= Information supplied =
===
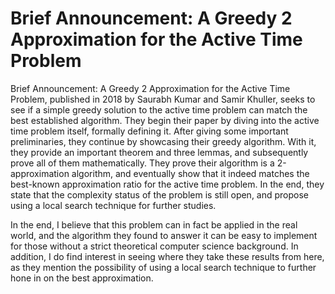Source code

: # Brief Announcement: A Greedy 2 Approximation for the Active Time Problem

Brief Announcement: A Greedy 2 Approximation for the Active Time Problem, published in 2018 by Saurabh Kumar and Samir Khuller, seeks to see if a simple greedy solution to the active time problem can match the best established algorithm. They begin their paper by diving into the active time problem itself, formally defining it. After giving some important preliminaries, they continue by showcasing their greedy algorithm. With it, they provide an important theorem and three lemmas, and subsequently prove all of them mathematically. They prove their algorithm is a 2-approximation algorithm, and eventually show that it indeed matches the best-known approximation ratio for the active time problem. In the end, they state that the complexity status of the problem is still open, and propose using a local search technique for further studies.

In the end, I believe that this problem can in fact be applied in the real world, and the algorithm they found to answer it can be easy to implement for those without a strict theoretical computer science background. In addition, I do find interest in seeing where they take these results from here, as they mention the possibility of using a local search technique to further hone in on the best approximation.
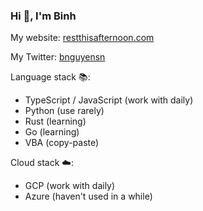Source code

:### Hi 👋, I'm Binh

My website: [restthisafternoon.com](https://restthisafternoon.com)

My Twitter: [bnguyensn](https://twitter.com/bnguyensn)

Language stack 📚:
- TypeScript / JavaScript (work with daily)
- Python (use rarely)
- Rust (learning)
- Go (learning)
- VBA (copy-paste)

Cloud stack ☁️:
- GCP (work with daily)
- Azure (haven't used in a while)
===
= Exercise directions =
Note how many lines in the material contain the string "daily", and give that number alone.

= Answer to the exercise =
2